Introduction: Heavy menstrual bleeding (HMB), traditionally defined as menstrual blood loss of greater than 80 mL per menstrual cycle, is a common complication for individuals with the propensity to menstruate. For those of reproductive age starting on anticoagulation, rates of HMB have been reported in up to 70% of patients. Assessment of HMB on anticoagulation remains challenging as the standardized bleeding assessment tools may not fully capture these specific bleeding events. As a result, patients may develop severe iron deficiency while on anticoagulation. Although other validated assessment tools, such as the pictorial blood loss assessment chart, may have a higher sensitivity and specificity to capture HMB, their usage may be impractical in certain clinical settings or unfamiliar to healthcare providers. Through a survey, we sought to investigate the practice patterns and strategies providers use to assess and treat HMB in patients on anticoagulation.

Methods: Our survey was designed through collaboration with Foundation for Women and Girls with Blood Disorders thrombosis subcommittee and included input from Hematologists, Obstetricians/Gynecologists (OBGYN), and Pediatricians. A 25-question survey was distributed through medical professional organizations' email distribution lists and social media (LinkedIn and Twitter/X). Study data were collected and managed using REDCap electronic data capture tools hosted at Massachusetts General Hospital (MGH). The survey was approved through MGH Institutional Review Board.

Results: A total of 108 participants completed the survey. Specialties included Hematology (52), OBGYN (36), Emergency Medicine (EM; 5), and Primary Care Providers (PCP; 15), which comprised of Pediatrics (7), Family Medicine (5), and Internal Medicine (3). Most respondents were from United States (87%) and female gender (86%). More providers reported less than 10 years in practice, 57%, compared to 43% who had more than 10 years. When queried about prescribing anticoagulation, 100% of EM providers reported starting anticoagulation compared to 56% Hematologists, 38% PCP and 0% OBGYN. Of the providers who initiated anticoagulation, 93% of Hematologists asked about menstrual history compared to 47% PCP and 20% EM. Most Hematologist (92%) and OBGYN (92%) asked how HMB affected their patients compared to PCP (60%) and EM (0%). Providers who reported using quality of life (QOL) metrics to assess HMB included 8% Hematologists, 6% OGBYN, 6% PCP, and 0% EM.

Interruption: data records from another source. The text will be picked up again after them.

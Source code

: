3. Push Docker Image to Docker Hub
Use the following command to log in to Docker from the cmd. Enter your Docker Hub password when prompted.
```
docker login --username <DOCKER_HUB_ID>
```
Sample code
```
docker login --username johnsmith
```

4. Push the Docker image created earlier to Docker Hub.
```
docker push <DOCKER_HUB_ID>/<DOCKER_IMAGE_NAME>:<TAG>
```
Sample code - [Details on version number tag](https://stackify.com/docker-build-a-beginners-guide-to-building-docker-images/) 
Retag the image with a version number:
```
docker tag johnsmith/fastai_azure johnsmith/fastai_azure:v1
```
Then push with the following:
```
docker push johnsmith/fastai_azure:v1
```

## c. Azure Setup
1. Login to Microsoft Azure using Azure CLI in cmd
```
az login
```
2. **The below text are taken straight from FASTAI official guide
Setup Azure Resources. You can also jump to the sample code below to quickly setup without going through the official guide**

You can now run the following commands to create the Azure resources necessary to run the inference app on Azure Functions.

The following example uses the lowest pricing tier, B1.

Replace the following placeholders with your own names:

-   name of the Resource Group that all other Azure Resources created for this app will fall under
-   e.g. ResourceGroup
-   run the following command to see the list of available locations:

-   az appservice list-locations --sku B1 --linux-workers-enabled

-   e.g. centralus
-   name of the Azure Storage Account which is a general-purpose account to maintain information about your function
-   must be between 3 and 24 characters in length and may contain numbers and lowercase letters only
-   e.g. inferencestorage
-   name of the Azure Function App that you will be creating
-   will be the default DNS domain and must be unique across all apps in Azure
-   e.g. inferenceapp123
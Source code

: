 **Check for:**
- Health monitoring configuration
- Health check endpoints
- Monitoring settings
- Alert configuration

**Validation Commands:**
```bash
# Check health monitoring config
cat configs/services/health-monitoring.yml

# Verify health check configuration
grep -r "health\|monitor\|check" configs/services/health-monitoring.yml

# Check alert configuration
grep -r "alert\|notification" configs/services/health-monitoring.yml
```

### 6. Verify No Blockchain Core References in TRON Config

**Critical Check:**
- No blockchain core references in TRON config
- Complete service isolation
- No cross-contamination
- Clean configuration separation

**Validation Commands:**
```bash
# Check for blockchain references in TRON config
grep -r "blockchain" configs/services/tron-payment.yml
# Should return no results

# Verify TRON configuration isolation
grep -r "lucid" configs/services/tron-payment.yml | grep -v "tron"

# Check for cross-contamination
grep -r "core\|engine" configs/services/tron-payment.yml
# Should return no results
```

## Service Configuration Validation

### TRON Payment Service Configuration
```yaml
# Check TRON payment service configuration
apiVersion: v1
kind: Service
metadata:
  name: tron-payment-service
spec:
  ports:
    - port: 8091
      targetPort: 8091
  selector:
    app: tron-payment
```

Barriers to asking about HMB were lack of time (33%), lack of experience (7%), or hadn't thought about the topic (14%). Almost half (44%) reported no barriers. When asked whether restarting or continuing hormonal contraceptives increased the risk of recurrent clot while on anticoagulation, 23% Hematologists, 60% EM, 33% PCP, and 31% OBGYN answered affirmatively. Providers who reported pursuing a bleeding diathesis workup for patients with HMB and on anticoagulation included 83% Hematologists, 60% PCP, 50% OBGYN, and 20% EM. More of the providers reported pursuing this work up for patients with HMB and not on anticoagulation (96% Hematologists, 93% of PCP, 83% OBGYN, and 20% of EM). Types of educational resources used by providers to assess and manage HMB varied and included personal clinical experience (87%), professional guidelines (81%), conferences (61%), journals (56%), consultation within specialty (53%), medical school or residency educational curriculum (49%), consultation with OBGYN (40%), consultation with Hematology (37%), institutional guidelines (16%), and social media (2%).

Discussion: Our survey demonstrates substantial differences in clinical practice patterns for the evaluation and management of HMB in patients on anticoagulation amongst numerous specialties. There were variations in rates of inquiry about HMB at the initiation of anticoagulation by provider specialty with the majority being Hematologists. Although many of the specialties reported asking how HMB affects their patients, few used QOL metrics. Moreover, many of the providers regardless of specialty felt that restarting hormonal contraceptives increases one's risk of recurrent VTE even if on anticoagulation, which is not supported by current literature. This project highlights the disparities and gaps in the assessment and management of HMB as well as underscores the need for additional research and opportunities for education in this clinical space.